The link is immediately followed with a question mark (?) to indicated that query parameters will be passed to the link.  In this link, we are passing in two “query parameters”.  The first query parameter being the “u” paramter …

u=http://learnwebtutorials.com/subscribe-rss-feeds-firefox-internet-explorer-browser

After the equal sign of the u parameter is the web address of the page that we are sharing.  This (the stuff after the equal sign) is known as the value of the parameter.  So if you are sharing your particular webpage, you replace this web address with your page’s web address.

After the first parameter, we put an ampersand (&) before putting the second parameter.  The ampersand separates the first parameter from the second.

Our second parameter is the “t” parameter …

t=How to Subscribe to RSS Feeds using Firefox and Internet Explorer Browsers

This parameter indicates the title of the webpage we want users to share.

You might notice another attribute in the anchor tag that looks like …

target=”_blank”

That just tell the link to open up in a new browser window.

If you like, you can also add the

rel=”nofollow”

attribute.

Adding Facebook Share Button on WordPress

The above is generic code where you hard-coded the web address and the webpage title in the anchor tag.  But if you have a WordPress site where you want to add the share button to every post such that each share button code has a dynamically generated web address and webpage title for the two parameters, then you would write something like …

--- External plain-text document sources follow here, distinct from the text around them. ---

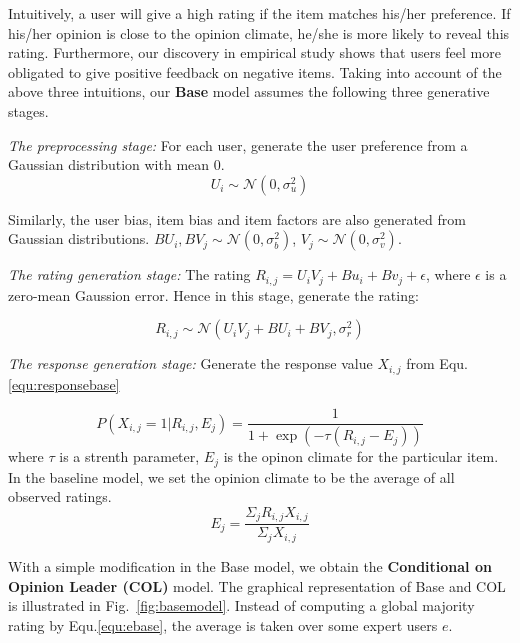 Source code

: \documentclass{sig-alternate}
\begin{document}
Intuitively, a user will give a high rating if the item matches his/her preference. If his/her opinion is close to the opinion climate, he/she is more likely to reveal this rating. Furthermore, our  discovery in  empirical study shows that users feel more obligated to give positive feedback on negative items. Taking into account of the above three intuitions, our \textbf{Base} model assumes the following three generative stages.

\textit{The preprocessing stage:} For each user, generate the user preference from a Gaussian distribution with mean $0$.
\begin{equation}\label{equ:preferencebase}
U_i \sim \mathcal{N}(0,\sigma_u^2)
\end{equation}

Similarly, the user bias, item bias and item factors are also generated from Gaussian distributions. $BU_i, BV_j \sim \mathcal{N}(0,\sigma_b^2)$,  $V_j \sim \mathcal{N}(0,\sigma_v^2)$.

\textit{The rating generation stage:} The rating $R_{i,j}=U_iV_j+Bu_i + Bv_j +\epsilon$, where $\epsilon$ is a zero-mean Gaussion error. Hence in this stage, generate the rating: 

\begin{equation}\label{equ:rating}
R_{i,j} \sim \mathcal{N}(U_iV_j+BU_i+BV_j, \sigma_r^2)
\end{equation}

\textit{The response generation stage:} Generate the response value $X_{i,j}$ from Equ.\ref{equ:responsebase}

\begin{equation}\label{equ:responsebase}
 P(X_{i,j}=1|R_{i,j},E_j)=\frac{1}{1+\exp{(-\tau(R_{i,j}-E_j))}}
\end{equation}
 where $\tau$ is a strenth parameter, $E_j$ is the opinon climate for the particular item. In the baseline model, we set the opinion climate to be the average of all observed ratings.
\begin{equation}\label{equ:ebase}
 E_j=\frac{\Sigma_jR_{i,j}X_{i,j}}{\Sigma_j X_{i,j}}
\end{equation}


With a simple modification in the Base model, we obtain the \textbf{Conditional on Opinion Leader (COL)} model. The graphical representation of Base and COL is illustrated in Fig.~\ref{fig:basemodel}. Instead of computing a global majority rating by Equ.\ref{equ:ebase}, the average is taken over some expert users $e$.
\end{document}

Dynamic Facebook share code for WordPress

Dynamic Facebook share code for WordPress

We essentially replaced the value of the “u” parameter with …

<?php echo get_permalink(); ?>

And replaced the value of the “t” parameter with …

<?php the_title(); ?>

You put this code in your WordPress template files (such as single.php).

Remember that the value of a parameter is the stuff after the equal sign of the parameter.  The get_permalink() returns the web address of the WordPress post.  There is no “echo” in the latter because the_title() already does the echo for you when it outputs the title of the webpage.